## About this task
The answer must consist of each line below that contains the word "instance", copied in full.
** Exercise material follows **
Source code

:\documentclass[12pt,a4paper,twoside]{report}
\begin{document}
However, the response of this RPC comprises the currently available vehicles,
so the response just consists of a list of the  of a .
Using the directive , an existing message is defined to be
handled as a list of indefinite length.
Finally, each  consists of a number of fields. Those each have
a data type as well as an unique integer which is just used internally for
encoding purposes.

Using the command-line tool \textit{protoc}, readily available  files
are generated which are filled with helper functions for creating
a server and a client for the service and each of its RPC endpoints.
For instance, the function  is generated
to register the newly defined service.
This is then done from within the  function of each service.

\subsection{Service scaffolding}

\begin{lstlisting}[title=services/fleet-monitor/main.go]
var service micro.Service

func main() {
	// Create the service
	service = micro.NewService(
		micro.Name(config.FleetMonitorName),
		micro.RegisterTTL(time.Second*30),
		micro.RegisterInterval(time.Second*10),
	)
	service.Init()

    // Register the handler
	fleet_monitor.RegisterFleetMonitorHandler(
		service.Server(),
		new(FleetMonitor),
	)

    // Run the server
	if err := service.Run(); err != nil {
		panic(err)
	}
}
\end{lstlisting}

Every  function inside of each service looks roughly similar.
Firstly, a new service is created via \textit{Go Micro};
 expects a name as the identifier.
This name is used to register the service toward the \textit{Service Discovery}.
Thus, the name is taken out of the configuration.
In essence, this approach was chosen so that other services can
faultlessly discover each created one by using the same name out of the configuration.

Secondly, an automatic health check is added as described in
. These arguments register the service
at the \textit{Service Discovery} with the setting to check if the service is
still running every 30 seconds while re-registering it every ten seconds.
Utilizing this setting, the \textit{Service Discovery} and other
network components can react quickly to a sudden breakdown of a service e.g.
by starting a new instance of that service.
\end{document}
** End of Exercise material **
** Exercise material follows **
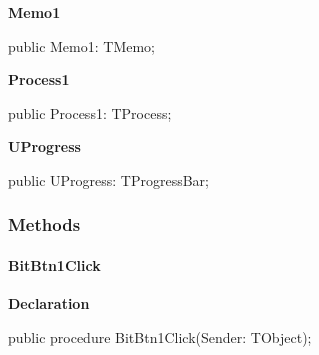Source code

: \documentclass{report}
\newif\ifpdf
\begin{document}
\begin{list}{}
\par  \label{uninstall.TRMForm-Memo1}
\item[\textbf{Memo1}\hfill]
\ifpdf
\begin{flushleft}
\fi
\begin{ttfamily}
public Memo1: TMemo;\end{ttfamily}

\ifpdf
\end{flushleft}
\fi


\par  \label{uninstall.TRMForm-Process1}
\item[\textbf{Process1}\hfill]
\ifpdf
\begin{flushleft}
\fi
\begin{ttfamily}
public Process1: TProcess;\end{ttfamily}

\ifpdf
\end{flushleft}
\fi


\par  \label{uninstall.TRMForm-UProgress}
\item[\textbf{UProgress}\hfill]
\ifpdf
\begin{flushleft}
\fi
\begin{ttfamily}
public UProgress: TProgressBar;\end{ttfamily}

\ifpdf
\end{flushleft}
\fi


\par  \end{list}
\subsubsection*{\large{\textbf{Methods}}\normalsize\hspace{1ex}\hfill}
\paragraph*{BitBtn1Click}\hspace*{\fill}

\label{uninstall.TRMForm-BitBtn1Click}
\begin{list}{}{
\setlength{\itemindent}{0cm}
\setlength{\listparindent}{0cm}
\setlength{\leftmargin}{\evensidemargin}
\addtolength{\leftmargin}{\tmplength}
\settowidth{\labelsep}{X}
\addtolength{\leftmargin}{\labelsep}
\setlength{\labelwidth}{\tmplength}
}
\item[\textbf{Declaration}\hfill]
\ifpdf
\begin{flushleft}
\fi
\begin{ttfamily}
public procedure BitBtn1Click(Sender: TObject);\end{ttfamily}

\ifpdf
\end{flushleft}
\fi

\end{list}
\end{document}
** End of Exercise material **
** Exercise material follows **
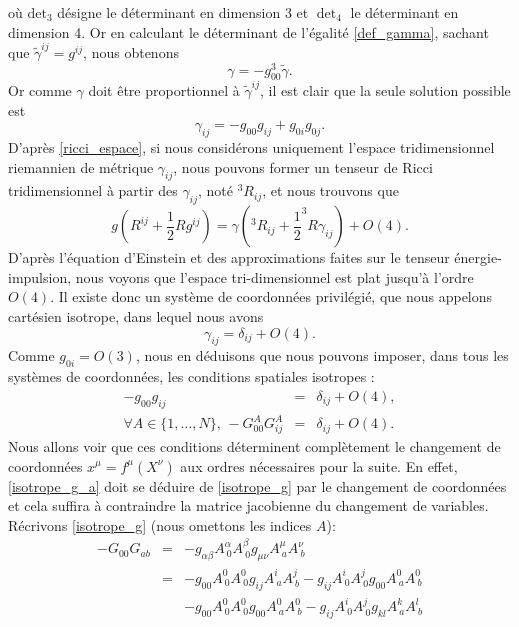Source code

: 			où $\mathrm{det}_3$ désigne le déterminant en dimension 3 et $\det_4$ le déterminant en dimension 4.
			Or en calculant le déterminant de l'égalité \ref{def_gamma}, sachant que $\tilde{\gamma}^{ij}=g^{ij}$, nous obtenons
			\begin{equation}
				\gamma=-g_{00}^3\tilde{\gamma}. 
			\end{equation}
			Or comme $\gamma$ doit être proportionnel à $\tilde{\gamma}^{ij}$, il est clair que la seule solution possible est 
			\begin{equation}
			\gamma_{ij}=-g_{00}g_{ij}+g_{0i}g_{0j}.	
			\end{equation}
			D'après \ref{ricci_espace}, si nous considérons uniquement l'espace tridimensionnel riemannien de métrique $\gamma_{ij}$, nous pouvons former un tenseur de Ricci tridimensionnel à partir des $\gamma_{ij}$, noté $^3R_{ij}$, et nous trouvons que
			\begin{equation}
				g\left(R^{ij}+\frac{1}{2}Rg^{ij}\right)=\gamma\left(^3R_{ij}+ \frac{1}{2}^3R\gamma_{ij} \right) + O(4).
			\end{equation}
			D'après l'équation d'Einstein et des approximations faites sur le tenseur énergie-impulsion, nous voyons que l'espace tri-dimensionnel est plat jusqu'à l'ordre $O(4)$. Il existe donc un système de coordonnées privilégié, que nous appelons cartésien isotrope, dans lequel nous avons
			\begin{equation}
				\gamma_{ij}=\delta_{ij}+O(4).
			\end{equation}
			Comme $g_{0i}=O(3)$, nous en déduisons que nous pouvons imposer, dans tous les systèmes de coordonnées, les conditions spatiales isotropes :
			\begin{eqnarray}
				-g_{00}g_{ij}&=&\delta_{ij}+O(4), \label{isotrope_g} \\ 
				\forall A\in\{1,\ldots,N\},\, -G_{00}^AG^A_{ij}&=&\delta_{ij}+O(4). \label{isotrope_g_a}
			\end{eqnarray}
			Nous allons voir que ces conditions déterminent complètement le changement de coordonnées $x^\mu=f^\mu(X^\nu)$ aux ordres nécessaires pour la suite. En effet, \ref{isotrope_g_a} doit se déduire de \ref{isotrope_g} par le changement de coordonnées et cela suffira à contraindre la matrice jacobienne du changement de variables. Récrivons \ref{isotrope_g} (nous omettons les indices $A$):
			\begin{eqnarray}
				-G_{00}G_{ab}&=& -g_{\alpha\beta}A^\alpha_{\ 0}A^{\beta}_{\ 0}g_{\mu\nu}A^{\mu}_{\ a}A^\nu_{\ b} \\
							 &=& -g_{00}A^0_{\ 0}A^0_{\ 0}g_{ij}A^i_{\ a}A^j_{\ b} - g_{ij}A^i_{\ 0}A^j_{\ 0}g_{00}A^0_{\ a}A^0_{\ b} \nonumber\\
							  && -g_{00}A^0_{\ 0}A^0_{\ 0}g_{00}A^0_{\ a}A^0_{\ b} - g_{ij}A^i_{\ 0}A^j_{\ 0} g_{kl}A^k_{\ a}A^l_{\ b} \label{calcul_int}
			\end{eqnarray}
** End of Exercise material **
## Response
For instance, the function  is generated
by starting a new instance of that service.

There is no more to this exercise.